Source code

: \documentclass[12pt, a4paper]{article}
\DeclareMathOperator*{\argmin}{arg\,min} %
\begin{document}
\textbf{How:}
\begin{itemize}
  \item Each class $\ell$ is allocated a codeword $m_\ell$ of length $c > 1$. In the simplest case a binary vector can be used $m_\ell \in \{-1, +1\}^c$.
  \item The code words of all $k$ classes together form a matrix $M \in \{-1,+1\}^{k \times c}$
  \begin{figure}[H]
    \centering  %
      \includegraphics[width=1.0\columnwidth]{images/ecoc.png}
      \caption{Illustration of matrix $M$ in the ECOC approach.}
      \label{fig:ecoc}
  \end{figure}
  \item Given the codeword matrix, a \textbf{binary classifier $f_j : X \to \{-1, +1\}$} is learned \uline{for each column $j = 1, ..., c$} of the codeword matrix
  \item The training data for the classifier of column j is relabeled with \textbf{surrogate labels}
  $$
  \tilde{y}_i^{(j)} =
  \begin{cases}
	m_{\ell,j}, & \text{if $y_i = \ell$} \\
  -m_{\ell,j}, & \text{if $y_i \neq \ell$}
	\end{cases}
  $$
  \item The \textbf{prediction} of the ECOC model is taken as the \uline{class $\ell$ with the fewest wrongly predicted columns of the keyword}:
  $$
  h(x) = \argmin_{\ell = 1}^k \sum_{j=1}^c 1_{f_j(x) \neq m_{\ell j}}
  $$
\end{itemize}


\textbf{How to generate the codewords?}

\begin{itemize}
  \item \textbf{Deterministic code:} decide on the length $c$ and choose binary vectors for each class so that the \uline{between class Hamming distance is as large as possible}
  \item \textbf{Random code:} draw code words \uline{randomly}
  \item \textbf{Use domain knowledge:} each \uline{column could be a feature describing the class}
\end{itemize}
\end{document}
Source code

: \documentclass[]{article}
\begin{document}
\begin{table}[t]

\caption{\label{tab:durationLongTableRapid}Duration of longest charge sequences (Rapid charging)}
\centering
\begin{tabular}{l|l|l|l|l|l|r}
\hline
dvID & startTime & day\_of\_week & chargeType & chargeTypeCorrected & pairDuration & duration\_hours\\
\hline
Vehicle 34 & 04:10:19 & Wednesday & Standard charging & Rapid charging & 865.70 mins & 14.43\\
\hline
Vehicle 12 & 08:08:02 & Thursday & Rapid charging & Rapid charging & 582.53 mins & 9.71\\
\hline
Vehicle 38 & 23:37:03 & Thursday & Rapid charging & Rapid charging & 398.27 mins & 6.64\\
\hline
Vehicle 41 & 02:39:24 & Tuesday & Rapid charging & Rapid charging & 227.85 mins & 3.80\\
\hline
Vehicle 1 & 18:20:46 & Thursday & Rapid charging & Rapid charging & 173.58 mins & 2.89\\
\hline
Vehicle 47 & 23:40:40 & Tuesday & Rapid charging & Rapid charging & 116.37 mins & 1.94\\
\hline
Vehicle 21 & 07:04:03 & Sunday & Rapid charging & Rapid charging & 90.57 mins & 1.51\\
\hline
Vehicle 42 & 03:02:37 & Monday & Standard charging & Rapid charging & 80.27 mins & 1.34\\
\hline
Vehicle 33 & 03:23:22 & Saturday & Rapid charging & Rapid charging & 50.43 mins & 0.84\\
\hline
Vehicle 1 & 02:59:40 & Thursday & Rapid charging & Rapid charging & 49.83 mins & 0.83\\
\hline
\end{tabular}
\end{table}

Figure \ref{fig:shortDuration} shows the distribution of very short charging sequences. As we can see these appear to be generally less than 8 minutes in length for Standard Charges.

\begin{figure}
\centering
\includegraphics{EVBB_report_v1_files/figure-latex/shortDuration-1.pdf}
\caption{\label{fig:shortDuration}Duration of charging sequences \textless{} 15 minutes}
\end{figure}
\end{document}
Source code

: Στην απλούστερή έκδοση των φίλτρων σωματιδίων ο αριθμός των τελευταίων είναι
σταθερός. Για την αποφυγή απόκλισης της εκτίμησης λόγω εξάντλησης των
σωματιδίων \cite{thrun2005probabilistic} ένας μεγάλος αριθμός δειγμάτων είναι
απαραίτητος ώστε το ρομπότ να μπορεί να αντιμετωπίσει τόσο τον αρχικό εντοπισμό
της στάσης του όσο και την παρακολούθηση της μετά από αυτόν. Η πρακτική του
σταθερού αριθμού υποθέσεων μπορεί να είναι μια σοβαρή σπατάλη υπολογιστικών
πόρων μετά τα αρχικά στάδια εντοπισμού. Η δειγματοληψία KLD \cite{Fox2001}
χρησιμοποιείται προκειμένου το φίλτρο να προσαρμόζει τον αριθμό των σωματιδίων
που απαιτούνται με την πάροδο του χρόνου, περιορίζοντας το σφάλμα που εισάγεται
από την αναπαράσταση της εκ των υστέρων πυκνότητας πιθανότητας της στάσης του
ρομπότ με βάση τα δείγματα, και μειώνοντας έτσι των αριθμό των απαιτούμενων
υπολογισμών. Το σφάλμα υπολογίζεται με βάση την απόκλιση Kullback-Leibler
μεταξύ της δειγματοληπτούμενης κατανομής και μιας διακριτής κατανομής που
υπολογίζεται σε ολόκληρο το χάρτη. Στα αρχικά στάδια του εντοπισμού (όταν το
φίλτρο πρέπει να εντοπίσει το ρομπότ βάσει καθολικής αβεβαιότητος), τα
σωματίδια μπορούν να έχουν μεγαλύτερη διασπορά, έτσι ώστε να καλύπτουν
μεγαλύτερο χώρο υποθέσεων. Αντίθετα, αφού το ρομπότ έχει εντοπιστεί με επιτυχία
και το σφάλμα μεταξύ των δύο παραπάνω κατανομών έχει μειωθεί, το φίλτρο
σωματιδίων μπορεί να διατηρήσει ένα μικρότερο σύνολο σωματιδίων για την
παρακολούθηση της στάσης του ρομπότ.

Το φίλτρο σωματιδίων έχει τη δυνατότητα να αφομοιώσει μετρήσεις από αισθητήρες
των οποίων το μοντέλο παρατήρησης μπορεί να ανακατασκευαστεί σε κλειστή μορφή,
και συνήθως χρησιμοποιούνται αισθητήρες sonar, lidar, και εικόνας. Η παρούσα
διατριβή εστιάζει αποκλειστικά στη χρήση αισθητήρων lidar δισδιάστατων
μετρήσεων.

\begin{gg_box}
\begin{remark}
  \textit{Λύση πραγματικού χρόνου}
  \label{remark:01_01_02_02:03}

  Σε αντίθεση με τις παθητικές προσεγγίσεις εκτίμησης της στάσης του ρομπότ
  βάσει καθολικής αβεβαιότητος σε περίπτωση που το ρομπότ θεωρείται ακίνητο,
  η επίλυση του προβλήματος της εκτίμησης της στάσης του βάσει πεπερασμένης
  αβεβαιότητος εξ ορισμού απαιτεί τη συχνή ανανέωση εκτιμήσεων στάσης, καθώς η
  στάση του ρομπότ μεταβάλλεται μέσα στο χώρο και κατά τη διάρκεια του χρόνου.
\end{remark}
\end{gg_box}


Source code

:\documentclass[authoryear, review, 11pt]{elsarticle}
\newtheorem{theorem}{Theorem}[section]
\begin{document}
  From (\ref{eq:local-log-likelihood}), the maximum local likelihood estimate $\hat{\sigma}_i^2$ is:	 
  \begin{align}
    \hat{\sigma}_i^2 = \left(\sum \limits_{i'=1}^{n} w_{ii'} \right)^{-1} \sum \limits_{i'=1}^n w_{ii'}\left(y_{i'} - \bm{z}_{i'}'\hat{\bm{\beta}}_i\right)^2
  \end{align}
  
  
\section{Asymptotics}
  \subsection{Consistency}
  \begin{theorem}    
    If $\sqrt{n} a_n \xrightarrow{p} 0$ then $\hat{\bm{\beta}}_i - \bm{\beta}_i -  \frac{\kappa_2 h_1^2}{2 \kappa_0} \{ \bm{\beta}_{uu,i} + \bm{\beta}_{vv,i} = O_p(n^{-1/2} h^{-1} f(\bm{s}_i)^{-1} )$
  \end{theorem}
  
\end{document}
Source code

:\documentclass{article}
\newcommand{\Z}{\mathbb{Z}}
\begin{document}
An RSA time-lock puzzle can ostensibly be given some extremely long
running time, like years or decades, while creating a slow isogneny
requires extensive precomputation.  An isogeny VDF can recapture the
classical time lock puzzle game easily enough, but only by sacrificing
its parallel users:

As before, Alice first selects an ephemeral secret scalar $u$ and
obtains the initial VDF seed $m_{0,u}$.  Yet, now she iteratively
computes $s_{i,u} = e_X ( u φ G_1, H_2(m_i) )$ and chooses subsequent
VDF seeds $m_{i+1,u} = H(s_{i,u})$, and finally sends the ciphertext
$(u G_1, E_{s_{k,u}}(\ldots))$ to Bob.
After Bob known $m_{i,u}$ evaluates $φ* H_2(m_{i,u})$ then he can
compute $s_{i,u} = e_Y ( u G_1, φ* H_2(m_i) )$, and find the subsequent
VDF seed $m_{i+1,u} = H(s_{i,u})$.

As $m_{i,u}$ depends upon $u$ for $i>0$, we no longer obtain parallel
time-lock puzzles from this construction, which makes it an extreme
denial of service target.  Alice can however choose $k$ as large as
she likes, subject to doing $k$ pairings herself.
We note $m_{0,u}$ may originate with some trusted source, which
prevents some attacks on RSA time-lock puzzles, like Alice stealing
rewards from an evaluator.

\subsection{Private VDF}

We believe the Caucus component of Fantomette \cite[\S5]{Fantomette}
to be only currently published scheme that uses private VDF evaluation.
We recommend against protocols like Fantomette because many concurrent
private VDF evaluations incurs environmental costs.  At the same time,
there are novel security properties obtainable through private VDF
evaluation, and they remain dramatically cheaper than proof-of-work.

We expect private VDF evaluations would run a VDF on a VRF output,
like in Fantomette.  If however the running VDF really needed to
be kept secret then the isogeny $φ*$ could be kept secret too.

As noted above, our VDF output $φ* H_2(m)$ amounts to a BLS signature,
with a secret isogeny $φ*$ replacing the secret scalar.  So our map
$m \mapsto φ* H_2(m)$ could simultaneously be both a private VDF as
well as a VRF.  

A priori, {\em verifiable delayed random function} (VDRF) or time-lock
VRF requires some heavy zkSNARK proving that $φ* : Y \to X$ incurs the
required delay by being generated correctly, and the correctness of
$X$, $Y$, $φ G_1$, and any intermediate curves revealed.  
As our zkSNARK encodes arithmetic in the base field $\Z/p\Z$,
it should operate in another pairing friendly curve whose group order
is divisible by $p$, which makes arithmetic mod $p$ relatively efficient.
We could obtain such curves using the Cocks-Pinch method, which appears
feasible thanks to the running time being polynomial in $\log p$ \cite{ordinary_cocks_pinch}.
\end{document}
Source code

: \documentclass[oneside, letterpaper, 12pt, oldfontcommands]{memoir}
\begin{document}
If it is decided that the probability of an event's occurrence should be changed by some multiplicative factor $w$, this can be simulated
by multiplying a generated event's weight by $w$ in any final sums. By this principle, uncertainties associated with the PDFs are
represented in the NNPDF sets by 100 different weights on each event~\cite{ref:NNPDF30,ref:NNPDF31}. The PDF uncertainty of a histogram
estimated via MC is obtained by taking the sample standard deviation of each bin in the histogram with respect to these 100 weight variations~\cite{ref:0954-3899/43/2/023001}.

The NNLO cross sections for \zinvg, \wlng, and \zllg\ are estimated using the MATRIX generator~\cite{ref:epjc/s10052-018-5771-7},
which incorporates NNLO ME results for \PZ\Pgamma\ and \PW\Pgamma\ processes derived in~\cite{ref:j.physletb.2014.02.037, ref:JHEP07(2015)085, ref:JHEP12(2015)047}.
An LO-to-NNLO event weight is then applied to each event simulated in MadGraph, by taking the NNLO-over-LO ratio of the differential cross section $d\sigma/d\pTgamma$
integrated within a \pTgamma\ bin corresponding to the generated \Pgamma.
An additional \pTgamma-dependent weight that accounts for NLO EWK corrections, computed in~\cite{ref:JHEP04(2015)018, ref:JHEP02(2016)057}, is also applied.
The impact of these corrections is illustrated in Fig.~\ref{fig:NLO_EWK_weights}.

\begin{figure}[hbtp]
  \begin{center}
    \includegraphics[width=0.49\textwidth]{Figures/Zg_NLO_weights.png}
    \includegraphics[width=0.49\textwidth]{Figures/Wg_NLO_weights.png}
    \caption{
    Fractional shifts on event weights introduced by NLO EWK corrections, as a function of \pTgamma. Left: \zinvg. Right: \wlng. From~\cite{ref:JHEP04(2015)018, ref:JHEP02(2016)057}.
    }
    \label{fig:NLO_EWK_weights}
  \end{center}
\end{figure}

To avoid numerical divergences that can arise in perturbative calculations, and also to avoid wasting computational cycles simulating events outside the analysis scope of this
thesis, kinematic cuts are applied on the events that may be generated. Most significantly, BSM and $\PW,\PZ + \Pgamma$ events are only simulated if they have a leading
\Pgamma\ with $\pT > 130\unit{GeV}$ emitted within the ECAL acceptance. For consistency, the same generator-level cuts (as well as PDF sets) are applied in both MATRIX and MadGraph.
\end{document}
········
- _Aim of the task_:
Copy each line above that contains the string "αβεβαιότητος".

- _Answer to this exercise_:
φίλτρο πρέπει να εντοπίσει το ρομπότ βάσει καθολικής αβεβαιότητος), τα
  βάσει καθολικής αβεβαιότητος σε περίπτωση που το ρομπότ θεωρείται ακίνητο,
  αβεβαιότητος εξ ορισμού απαιτεί τη συχνή ανανέωση εκτιμήσεων στάσης, καθώς η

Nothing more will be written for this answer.